Sydney, Australia’s largest city and one of the first to ring in the new year, also decided to keep the fireworks that often light up its iconic harbor.

Unlike in 2020, the show will be able to bring together tens of thousands after Australia has abandoned its virus eradication strategy this year and seeks to live with it, based on the high vaccination rates of its population and the growing evidence that omicron it is less lethal than other strains.

“I try to focus on the positive things this year,” said a 22-year-old medical student, Melinda Howard, who was already waiting for the fires next to the Sydney Opera House.

In the United Arab Emirates, Dubai is preparing a fireworks display at the Burj Khalifa, the tallest tower in the world at 828 meters, and the emirate of Ras Al-Khaimah will once again try to break the world record for the largest fireworks display.

Half parties

But in the face of the wave of unparalleled infections caused by the contagious new variant, many governments have decided to recover the restrictions for this festive period.

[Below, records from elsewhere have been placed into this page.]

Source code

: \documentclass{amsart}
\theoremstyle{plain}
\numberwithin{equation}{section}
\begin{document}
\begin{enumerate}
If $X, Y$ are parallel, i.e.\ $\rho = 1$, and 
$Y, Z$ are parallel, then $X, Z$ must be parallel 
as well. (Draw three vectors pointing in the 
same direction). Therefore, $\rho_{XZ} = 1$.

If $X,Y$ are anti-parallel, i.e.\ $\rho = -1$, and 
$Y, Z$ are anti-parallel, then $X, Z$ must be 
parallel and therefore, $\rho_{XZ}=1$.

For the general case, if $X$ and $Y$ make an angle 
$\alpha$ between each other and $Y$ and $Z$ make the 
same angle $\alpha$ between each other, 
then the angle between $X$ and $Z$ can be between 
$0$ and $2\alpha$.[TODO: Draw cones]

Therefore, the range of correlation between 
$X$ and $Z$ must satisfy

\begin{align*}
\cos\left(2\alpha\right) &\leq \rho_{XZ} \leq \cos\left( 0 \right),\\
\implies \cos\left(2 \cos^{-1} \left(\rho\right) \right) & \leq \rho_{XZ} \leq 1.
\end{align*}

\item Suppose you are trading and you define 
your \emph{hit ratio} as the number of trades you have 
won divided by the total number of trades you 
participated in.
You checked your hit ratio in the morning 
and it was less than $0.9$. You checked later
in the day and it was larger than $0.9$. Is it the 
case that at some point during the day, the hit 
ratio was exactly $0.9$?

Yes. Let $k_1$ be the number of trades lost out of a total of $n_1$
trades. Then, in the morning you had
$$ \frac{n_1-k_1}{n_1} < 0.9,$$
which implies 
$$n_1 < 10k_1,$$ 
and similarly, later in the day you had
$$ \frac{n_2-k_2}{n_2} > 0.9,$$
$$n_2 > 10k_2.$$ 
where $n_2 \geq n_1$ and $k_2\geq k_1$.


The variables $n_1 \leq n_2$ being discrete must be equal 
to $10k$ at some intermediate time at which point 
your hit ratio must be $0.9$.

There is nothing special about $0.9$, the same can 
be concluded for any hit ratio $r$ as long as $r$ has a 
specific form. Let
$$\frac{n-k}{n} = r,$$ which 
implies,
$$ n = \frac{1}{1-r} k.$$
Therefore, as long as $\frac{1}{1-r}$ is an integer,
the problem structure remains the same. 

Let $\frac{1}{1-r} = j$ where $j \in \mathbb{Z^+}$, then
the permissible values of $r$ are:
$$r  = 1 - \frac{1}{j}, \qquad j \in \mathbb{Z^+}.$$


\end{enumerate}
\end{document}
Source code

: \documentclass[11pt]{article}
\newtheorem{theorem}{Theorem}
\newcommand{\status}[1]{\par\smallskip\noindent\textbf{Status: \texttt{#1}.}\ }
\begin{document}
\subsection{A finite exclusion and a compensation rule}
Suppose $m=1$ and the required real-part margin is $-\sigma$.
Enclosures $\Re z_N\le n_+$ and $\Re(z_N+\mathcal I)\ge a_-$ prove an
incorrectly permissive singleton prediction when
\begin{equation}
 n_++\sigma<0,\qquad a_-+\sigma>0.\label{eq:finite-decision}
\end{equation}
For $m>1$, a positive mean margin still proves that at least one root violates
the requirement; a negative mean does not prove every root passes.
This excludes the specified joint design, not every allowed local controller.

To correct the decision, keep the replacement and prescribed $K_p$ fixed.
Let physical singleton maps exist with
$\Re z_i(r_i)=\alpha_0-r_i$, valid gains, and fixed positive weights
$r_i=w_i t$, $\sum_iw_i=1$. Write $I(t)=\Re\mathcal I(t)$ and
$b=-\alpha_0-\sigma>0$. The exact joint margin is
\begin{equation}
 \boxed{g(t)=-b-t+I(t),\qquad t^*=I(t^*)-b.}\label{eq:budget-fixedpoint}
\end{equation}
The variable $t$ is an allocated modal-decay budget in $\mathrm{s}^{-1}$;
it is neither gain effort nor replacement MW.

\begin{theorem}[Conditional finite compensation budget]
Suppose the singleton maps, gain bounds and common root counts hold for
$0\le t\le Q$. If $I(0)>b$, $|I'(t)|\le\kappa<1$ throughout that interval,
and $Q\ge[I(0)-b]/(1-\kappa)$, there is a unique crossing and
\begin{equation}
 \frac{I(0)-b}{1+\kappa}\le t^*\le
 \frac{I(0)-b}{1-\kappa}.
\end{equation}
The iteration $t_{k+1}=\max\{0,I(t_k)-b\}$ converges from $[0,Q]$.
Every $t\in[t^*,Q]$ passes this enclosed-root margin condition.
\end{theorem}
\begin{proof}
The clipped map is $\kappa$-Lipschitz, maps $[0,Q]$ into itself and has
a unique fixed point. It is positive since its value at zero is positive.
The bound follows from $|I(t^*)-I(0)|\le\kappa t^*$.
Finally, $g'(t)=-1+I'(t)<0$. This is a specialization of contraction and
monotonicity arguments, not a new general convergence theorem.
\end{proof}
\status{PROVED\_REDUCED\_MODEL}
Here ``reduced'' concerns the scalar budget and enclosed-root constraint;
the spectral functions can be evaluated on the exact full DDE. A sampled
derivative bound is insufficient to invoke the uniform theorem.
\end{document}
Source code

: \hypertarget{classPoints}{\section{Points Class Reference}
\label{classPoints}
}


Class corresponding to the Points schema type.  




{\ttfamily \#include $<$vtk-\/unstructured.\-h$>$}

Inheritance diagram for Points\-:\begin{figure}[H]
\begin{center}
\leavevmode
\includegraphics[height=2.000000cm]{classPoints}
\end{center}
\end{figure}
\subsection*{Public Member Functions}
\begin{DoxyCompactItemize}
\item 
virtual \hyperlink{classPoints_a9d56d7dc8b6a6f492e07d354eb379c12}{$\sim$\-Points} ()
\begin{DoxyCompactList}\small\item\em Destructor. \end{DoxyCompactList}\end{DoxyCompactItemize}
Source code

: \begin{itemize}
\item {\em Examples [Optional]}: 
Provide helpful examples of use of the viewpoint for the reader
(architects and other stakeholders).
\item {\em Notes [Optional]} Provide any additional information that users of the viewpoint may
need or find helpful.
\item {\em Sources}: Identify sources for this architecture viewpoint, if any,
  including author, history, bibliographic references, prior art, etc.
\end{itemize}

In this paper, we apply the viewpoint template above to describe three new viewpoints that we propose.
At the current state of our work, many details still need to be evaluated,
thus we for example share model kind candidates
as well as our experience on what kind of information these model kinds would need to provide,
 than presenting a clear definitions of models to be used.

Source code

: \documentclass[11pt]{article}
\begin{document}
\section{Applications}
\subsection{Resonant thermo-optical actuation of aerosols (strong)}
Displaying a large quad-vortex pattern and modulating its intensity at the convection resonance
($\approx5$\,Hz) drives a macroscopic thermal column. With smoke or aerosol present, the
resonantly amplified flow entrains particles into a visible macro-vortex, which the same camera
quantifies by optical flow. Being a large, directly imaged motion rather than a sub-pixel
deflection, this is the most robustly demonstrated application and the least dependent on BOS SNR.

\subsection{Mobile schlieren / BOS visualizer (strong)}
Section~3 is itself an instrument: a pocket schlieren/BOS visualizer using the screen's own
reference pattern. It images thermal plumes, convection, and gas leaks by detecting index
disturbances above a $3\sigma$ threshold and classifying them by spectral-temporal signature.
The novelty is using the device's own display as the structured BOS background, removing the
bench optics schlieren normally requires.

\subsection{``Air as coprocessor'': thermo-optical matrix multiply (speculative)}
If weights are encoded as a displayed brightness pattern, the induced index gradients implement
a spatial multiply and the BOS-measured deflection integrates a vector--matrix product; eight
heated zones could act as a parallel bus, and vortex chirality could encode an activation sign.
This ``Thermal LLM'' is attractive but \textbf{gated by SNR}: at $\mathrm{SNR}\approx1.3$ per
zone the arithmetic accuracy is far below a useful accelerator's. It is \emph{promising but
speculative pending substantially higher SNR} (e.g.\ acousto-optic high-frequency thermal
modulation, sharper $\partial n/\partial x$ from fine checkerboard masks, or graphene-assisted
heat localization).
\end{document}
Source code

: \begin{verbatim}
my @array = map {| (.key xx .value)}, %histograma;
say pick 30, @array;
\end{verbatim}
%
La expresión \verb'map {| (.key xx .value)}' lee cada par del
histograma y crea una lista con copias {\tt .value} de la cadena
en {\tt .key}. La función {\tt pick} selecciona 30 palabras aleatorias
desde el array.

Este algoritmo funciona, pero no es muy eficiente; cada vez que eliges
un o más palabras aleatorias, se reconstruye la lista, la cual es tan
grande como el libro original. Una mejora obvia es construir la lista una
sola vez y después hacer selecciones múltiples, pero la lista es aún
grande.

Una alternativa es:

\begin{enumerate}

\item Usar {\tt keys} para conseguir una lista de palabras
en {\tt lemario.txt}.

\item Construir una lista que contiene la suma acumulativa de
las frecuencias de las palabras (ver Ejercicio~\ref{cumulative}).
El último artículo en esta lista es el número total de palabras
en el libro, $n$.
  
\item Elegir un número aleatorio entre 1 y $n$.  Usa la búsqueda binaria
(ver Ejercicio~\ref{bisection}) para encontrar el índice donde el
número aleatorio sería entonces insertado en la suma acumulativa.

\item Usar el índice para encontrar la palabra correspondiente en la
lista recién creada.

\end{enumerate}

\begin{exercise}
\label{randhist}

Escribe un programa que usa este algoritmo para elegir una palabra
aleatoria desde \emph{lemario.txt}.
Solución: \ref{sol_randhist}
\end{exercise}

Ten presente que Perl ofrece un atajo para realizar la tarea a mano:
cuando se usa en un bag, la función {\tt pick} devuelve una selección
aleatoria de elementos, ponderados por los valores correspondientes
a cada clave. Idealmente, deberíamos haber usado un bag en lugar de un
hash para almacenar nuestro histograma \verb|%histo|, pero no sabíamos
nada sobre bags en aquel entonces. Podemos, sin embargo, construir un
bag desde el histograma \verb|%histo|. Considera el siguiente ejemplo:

Mexico City, Sao Paulo and Bangkok canceled their New Year celebrations, Greece banned music in bars and restaurants, and Pope Francis suspended his regular New Year’s Eve visit to the manger in St. Peter’s Square.

Most Spanish cities canceled their public festivities, but not Madrid, with a less restrictive approach, which will allow 7,000 people to eat the grapes during the traditional bells at Puerta del Sol.

For many, in Bombay, Barcelona or Montreal, the party will have to end earlier due to the curfews imposed against the virus, in some cases even before midnight.

In South Africa, where the new variant was detected at the end of November, the presidency decided the opposite: to lift the curfew just before the New Year, after having worsened the peak of infections caused by omicron.

“Our hope is that this measure will be maintained,” Minister Mondli Gungubele told the Presidency on Friday, although the use of a mask will remain mandatory in public spaces and meetings will continue to be limited to 1,000 people indoors and 2,000 outdoors.

Experts expect this trend to be replicated elsewhere, leading to a less deadly phase of the pandemic in 2022.

But the World Health Organization (WHO) does not want to lower its guard and warns that the “tsunami” of infections could put health systems “on the brink of collapse”.